Vorrik didn't answer. He was smiling, a neat, sharp thing, but his hands were steady and the line he'd drawn held where it had to.
Kaelen stood very still, palm humming where it had said no. The ledger lay quiet in the cloth. The mirrors along its spine showed nothing. Then, very softly, the lowest mirror clouded and spat a slip into the bag.
Selra yelped and almost dropped it. Kaelen caught the paper on reflex. The letters were neat. The stamp at the bottom wore a ringed dot.
—
Reassignment.
Target: Kaelen Vire.
Acquire intact.
Deliver to Heart.
Window: two nights.
Payment: ledger clearance.
—
A breath later the slip smoked and tried to eat itself. Kaelen pinched out the warmth with the same stubborn trick he'd used on the core. The words held. Selra's eyes met his and widened.
"Into the bag," Fenn said, very calm. "Then to the Annex. No one else sees it."
Vorrik stared, composure cracking a hair. "They put his name on a contract."

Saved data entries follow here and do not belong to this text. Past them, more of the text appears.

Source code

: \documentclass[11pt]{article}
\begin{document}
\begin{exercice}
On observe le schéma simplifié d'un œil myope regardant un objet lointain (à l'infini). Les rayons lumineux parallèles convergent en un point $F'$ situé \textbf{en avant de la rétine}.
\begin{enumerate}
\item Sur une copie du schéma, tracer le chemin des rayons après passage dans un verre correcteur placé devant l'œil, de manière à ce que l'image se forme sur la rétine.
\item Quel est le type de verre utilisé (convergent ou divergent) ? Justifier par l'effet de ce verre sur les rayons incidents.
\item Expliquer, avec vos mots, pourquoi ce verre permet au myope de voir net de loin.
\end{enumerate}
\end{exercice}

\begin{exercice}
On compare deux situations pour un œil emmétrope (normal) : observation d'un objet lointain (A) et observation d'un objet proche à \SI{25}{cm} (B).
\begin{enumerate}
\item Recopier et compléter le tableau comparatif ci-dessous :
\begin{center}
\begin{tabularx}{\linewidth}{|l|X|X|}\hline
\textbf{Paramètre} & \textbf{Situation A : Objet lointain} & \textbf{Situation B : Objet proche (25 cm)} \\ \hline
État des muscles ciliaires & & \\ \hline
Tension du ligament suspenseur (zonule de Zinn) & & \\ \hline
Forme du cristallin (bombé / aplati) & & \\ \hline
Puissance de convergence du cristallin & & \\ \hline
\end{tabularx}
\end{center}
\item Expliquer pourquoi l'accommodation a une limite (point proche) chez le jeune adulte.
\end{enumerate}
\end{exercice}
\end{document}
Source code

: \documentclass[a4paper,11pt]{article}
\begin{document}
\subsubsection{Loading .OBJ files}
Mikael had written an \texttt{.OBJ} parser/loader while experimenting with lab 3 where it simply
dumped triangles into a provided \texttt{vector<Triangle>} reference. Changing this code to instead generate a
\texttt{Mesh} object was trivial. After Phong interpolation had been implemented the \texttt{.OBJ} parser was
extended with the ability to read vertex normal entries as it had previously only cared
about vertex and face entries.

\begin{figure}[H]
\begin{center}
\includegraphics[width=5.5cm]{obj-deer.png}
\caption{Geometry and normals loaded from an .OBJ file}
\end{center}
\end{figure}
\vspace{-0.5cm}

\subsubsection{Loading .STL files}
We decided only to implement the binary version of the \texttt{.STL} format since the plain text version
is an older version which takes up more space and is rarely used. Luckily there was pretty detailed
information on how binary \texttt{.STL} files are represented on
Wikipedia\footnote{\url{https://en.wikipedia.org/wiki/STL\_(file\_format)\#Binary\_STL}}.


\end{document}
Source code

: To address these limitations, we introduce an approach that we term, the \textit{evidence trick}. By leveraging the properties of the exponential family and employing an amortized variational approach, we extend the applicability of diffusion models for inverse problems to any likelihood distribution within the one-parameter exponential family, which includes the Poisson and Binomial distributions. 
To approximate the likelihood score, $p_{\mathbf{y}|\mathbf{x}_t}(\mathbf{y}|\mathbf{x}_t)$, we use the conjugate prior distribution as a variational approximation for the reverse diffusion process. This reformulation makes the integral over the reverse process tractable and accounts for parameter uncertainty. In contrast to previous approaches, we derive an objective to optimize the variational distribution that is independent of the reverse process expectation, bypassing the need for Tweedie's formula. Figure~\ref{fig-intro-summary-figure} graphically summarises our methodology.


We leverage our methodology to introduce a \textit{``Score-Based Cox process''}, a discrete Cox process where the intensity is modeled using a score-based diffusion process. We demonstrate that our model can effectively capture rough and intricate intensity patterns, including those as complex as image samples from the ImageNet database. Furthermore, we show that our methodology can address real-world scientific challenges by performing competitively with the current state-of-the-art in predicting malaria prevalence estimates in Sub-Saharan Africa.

"Then we tear pages," Fenn said.
They moved. The culvert felt smaller on the way out, like the wall had learned a new secret and didn't enjoy keeping it. At the grate, Kaelen looked up at the towers throwing planes of light into the night and thought of a voice in a box that had whispered mine.
He didn't say no this time. He saved it.
Back in the Annex, Luth read the slip twice, then held it to the archivist's lamp and watched trace powder answer in dim milk. He didn't swear. He didn't breathe bigger. He put the paper down like the table might break.
"Good," he said quietly. "They made an error. They wrote a name."
He looked at Kaelen. "Now we make the ledger come to us."